Graph Consistency in Karma #

When Karma uses Amazon Neptune as its source of truth, the system must ensure that the graph is kept in a consistent and valid state — even as multiple processes or users interact with it.

This page outlines potential race conditions, failure scenarios, and best practices for maintaining consistency.


Why Consistency Matters #

Karma’s infrastructure graph is used to:

  • Understand current system state
  • Resolve dependencies between components
  • Drive actions such as Terraform deployments or runtime rebinds

If the graph is incomplete or temporarily invalid, those actions may behave incorrectly — or fail altogether.


Common Race Conditions #

1. Concurrent Graph Builds #

Multiple karma graph build processes (e.g.
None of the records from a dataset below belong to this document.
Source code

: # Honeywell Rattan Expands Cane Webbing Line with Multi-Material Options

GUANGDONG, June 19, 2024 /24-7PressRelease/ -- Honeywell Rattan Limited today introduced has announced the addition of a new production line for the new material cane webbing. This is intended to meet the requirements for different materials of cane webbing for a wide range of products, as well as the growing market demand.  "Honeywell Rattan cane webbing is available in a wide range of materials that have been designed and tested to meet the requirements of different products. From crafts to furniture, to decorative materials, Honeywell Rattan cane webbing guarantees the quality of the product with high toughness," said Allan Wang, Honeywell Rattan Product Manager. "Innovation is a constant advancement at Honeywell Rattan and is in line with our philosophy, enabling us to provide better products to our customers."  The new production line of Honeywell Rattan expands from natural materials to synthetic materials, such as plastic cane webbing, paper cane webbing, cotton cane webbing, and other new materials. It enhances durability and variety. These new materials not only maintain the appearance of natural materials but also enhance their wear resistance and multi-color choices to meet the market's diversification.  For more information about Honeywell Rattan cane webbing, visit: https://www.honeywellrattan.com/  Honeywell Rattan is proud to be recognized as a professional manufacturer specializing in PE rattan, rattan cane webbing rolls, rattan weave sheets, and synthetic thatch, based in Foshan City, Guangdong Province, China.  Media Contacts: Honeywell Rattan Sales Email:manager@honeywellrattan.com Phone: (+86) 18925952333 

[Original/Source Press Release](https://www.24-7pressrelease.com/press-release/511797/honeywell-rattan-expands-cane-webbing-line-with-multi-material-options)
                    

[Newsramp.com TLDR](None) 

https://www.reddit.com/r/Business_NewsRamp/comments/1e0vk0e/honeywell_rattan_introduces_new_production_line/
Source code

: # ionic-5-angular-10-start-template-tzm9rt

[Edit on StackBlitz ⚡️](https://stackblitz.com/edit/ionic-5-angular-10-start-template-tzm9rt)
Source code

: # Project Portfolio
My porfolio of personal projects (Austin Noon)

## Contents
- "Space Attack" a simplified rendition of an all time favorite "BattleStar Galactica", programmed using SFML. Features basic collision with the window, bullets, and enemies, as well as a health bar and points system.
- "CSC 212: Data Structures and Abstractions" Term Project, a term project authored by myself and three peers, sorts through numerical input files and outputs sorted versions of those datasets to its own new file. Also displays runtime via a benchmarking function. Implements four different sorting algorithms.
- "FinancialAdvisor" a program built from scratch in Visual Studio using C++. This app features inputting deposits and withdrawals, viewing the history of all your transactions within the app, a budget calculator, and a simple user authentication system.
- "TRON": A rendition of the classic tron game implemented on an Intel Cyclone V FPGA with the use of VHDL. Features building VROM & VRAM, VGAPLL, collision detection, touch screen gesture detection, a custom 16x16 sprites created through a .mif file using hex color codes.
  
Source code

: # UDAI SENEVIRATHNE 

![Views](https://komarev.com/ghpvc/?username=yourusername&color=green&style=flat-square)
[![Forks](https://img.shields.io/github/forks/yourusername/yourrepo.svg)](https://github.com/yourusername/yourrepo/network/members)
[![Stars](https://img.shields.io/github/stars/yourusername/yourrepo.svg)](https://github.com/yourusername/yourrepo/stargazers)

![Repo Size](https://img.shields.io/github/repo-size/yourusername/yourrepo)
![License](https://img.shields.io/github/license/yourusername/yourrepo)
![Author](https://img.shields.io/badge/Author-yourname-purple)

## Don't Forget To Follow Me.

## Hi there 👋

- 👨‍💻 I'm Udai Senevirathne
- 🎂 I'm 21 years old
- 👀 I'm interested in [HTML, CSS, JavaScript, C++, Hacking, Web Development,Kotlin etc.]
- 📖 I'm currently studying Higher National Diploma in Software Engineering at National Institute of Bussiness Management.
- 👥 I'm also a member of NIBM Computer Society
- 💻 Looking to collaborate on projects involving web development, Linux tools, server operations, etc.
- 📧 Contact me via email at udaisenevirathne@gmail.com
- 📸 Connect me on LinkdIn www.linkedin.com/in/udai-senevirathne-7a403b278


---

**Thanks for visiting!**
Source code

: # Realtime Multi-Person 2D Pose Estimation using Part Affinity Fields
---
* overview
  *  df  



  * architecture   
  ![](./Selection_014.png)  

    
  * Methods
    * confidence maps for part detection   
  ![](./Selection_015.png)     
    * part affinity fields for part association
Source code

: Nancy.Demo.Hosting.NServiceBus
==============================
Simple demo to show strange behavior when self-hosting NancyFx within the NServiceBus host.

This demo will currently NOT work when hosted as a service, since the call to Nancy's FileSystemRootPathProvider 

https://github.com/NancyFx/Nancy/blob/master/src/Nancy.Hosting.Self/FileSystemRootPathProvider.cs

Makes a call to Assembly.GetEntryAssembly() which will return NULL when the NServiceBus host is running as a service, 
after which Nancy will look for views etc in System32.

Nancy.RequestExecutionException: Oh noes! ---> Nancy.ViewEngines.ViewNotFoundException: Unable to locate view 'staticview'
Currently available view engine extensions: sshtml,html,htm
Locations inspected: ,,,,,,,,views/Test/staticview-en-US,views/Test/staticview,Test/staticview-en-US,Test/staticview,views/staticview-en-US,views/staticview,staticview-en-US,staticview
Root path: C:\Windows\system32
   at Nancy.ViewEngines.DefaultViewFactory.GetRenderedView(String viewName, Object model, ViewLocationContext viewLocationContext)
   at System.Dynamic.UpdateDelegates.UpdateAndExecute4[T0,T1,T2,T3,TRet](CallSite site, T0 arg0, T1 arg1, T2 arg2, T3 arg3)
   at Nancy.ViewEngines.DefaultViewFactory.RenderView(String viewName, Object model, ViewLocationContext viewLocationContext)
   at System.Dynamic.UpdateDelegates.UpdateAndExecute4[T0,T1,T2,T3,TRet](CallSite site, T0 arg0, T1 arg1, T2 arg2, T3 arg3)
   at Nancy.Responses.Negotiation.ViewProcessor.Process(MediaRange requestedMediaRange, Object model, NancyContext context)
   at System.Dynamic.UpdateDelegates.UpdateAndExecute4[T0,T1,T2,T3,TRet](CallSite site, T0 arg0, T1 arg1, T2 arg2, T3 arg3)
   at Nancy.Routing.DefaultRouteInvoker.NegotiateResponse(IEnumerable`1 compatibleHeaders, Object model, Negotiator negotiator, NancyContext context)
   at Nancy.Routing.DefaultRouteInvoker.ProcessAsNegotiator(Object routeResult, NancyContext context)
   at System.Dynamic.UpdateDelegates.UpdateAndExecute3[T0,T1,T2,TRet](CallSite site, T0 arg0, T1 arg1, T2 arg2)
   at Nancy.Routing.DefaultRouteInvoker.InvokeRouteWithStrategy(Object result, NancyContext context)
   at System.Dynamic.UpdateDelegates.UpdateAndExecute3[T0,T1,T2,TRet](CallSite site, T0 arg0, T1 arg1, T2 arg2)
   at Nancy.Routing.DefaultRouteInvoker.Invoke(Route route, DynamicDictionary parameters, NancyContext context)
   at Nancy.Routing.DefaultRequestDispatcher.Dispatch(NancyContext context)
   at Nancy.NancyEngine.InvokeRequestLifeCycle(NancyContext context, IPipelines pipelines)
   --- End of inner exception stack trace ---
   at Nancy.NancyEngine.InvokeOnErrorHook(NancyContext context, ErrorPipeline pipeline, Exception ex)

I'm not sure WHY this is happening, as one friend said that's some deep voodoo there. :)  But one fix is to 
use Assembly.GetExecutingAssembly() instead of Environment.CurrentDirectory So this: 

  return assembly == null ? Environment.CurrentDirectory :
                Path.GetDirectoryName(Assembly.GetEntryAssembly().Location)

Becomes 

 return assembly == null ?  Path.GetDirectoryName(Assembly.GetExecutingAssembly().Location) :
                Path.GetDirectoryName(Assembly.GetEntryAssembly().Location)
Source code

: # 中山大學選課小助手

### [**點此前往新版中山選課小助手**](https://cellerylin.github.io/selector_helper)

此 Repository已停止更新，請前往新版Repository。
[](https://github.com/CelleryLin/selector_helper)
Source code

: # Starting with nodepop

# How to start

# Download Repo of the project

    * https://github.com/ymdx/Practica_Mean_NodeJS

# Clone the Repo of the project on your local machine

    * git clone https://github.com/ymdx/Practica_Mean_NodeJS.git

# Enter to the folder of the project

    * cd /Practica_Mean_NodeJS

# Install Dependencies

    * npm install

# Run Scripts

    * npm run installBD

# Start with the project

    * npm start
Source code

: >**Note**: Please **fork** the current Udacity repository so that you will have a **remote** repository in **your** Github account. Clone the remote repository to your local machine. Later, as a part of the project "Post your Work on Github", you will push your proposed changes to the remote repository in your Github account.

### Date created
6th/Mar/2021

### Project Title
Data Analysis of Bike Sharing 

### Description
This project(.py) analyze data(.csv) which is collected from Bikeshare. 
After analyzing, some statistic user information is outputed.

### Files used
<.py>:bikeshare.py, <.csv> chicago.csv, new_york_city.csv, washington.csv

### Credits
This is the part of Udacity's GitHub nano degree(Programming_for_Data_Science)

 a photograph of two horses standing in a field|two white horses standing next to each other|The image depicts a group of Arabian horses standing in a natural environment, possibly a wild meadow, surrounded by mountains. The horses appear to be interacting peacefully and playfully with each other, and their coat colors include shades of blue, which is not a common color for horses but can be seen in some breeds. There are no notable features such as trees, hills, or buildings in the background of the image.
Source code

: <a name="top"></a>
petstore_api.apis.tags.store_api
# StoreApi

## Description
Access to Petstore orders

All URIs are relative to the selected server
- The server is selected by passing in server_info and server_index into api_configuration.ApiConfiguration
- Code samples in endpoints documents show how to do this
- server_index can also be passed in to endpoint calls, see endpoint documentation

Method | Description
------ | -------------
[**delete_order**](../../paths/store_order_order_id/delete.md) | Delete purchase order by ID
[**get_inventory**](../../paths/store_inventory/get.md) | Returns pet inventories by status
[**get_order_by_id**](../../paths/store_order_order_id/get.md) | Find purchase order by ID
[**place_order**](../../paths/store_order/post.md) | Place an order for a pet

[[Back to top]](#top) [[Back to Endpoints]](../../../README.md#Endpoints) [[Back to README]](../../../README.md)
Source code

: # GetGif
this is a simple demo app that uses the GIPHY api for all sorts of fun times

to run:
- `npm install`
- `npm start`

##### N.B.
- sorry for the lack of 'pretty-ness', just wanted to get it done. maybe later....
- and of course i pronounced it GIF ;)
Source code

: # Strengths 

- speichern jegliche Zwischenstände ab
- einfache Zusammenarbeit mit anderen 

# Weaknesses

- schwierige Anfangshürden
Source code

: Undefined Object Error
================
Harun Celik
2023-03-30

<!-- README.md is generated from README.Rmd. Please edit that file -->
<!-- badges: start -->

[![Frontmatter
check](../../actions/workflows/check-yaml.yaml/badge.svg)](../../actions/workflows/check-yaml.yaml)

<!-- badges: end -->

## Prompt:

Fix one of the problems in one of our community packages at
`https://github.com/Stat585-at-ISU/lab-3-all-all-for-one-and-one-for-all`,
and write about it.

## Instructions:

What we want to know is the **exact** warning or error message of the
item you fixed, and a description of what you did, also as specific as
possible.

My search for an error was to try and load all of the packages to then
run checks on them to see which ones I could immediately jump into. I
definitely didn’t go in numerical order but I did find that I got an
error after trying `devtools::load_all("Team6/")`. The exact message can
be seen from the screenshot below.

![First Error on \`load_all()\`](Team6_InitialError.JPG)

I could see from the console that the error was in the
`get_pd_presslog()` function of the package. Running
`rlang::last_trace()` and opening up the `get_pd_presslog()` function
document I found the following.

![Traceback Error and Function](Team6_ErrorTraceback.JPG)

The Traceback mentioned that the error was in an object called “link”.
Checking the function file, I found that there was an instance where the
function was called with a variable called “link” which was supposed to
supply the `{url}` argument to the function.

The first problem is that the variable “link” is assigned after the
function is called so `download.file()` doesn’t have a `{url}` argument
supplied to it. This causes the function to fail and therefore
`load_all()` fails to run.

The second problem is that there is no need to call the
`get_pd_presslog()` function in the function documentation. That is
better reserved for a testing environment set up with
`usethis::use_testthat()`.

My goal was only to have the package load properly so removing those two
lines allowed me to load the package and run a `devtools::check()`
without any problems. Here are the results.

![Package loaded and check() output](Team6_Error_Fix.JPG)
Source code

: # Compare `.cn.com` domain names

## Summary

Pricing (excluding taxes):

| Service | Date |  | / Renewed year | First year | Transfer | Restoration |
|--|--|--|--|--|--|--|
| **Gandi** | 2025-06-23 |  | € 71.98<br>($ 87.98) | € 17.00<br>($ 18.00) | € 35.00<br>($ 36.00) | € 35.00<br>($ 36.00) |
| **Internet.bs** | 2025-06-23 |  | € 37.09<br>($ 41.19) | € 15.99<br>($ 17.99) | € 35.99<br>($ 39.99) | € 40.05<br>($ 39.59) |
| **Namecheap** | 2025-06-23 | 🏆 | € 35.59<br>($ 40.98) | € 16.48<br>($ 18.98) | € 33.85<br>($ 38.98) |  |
CLI, Lambda, cron) could overwrite each other’s writes if run at the same time.

Solution:

  • Use a lock mechanism per environment (DynamoDB, SSM, etc.)
  • Queue builds or serialize them by policy

2. Partial Writes or Failures #

If a build process crashes or times out mid-update, Neptune may contain:

  • Incomplete graphs
  • Nodes without edges
  • Edges pointing to nonexistent nodes

Solution:

  • Build the graph in-memory first
  • Write changes in a single batch
  • Tag graphs as "building" → "ready" or versioned

3. Eventually Consistent Reads #

Neptune defaults to eventual consistency. If you read a node immediately after writing it, you may not see it yet.

Solution:

  • Use ReadConsistency=QUORUM for API-facing reads
  • Accept eventual consistency for non-critical queries

Problem Strategy
Simultaneous builds Use environment-level lock
Incomplete writes In-memory staging + atomic publish
Conflicting updates Queue or version change requests
Flaky reads Use QUORUM reads or delay lookups
Rollbacks Use batch delete or rebuild logic

Future Enhancements #

  • Graph change journaling (for replays or rollback)
  • Change-set simulation before applying to Neptune
  • Node/edge versioning or timestamp tagging
  • Separate “working” and “committed” graph layers

Karma’s design keeps the graph as a stable and inspectable surface. Even in a distributed system, you can keep it trustworthy with minimal guarantees.